Miller built the apparatus himself and let it run. The transformation was visible to the eye within a day. When he published in 1953, under his own name — Urey insisted the student take the credit — the result made headlines: a young man had, in a sense, cooked up the ingredients of life on a bench in Chicago. It became one of the most famous experiments of the century.
Why it mattered
It moved the origin of life out of pure speculation and onto the laboratory bench. After Miller you could ask precise questions — which gases, how much energy, which molecules — and get measurable answers. It did not show how life began, but it showed that the first and most daunting-seeming step, making life's building blocks from dead matter, is something ordinary nature does readily. That single demonstration reshaped how scientists, and everyone else, picture where we came from.
A way to picture it
Think of the early Earth as an enormous kitchen left running unattended: simple gases for ingredients, oceans for a mixing bowl, lightning for a stove. Nobody is cooking. Yet the heat and the stirring, repeated over and over for ages, are enough to combine the raw ingredients into something more — the way a pot left simmering long enough thickens into a sauce. Miller simply shrank that kitchen into a flask and sped up the clock.
Where it sits
Miller's spark links two long stories in this Library. Behind it stands Darwin, who privately mused that life might have begun in “some warm little pond”, and Oparin and Haldane, who turned that musing into the soup hypothesis. Ahead of it run the molecules of heredity — Watson and Crick's DNA, Crick's central dogma — and the still-open question of how a soup of building blocks ever crossed the line into something that copies itself. Seventy years on, that crossing remains the frontier; Miller showed only, but decisively, that the journey's first step is easy.

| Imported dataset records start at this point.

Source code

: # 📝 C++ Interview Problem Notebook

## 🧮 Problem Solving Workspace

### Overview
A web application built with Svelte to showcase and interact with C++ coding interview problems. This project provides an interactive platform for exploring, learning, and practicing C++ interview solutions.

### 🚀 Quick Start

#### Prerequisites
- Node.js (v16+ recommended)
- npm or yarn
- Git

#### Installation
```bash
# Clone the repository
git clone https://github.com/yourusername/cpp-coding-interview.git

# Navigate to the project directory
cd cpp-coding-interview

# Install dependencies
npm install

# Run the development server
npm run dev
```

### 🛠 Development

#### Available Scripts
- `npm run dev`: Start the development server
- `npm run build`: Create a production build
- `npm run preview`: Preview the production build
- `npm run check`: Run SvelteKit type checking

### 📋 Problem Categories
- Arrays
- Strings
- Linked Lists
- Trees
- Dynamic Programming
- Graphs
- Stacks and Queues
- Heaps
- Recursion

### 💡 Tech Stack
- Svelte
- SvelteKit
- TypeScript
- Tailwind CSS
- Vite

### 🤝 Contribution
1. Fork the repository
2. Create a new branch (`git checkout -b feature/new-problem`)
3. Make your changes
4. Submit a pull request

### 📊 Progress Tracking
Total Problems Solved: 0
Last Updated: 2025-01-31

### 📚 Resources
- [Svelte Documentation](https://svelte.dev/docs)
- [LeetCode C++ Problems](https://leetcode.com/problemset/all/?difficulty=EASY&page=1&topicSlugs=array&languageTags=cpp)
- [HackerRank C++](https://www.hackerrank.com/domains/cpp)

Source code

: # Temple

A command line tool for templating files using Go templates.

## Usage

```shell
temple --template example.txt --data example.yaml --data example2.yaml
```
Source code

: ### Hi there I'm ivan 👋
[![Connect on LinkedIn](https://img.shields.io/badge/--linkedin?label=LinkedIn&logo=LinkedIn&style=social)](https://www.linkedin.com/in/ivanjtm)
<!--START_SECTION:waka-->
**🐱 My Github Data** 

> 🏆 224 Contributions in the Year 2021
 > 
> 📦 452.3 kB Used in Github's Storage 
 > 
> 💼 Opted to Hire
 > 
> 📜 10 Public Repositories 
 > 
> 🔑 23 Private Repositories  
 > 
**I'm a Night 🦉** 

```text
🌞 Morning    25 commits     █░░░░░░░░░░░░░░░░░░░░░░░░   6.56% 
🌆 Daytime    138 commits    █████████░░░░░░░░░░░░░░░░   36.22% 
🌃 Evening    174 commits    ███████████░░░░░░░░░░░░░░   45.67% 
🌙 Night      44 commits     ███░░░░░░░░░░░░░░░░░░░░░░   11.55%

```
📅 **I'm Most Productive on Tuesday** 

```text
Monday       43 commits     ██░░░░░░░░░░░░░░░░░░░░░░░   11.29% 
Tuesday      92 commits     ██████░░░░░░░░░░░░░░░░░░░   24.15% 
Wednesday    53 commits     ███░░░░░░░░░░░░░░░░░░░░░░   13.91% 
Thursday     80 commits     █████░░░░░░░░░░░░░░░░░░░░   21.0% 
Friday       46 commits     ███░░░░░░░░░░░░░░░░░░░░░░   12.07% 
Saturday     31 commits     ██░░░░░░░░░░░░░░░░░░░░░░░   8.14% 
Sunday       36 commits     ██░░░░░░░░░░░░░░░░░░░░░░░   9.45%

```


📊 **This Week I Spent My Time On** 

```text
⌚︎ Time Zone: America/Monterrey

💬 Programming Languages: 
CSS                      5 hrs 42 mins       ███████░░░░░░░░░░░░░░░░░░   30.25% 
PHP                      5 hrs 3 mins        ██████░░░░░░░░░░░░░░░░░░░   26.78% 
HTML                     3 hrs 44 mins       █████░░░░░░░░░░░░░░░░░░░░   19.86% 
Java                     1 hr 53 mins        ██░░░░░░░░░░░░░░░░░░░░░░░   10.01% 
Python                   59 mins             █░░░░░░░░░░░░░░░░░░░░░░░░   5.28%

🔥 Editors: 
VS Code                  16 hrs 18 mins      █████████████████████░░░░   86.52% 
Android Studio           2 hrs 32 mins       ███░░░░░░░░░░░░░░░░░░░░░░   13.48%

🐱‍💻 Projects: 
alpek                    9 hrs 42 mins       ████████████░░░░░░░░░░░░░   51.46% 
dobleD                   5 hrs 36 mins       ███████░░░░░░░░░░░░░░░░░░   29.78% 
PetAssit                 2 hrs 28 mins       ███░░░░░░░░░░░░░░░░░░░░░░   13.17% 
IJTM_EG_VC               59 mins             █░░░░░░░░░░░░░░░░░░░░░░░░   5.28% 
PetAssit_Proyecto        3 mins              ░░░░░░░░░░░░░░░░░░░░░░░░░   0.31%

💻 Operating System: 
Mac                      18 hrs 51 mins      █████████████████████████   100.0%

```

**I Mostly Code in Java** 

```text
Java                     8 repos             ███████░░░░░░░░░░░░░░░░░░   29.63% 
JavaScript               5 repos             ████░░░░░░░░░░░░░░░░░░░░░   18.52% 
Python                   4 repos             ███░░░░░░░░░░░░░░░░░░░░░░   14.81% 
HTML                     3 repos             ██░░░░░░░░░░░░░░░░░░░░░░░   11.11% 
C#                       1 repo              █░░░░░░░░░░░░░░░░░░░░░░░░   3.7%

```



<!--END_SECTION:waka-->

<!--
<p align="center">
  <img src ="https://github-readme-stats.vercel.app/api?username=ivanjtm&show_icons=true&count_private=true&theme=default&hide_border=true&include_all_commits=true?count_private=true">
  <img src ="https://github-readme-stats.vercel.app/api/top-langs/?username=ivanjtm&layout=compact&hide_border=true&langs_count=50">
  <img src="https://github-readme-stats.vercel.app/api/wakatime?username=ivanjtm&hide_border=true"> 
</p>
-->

The idea that the organic compounds that serve as the basis of life were formed when the earth had an atmosphere of methane, ammonia, water, and hydrogen … was suggested by Oparin and has been given emphasis recently by Urey and Bernal.
A mixture of gases, CH4, NH3, H2O, and H2, which possibly made up the atmosphere of the Earth in its early stages, has been subjected to spark and silent discharges for times of the order of a week.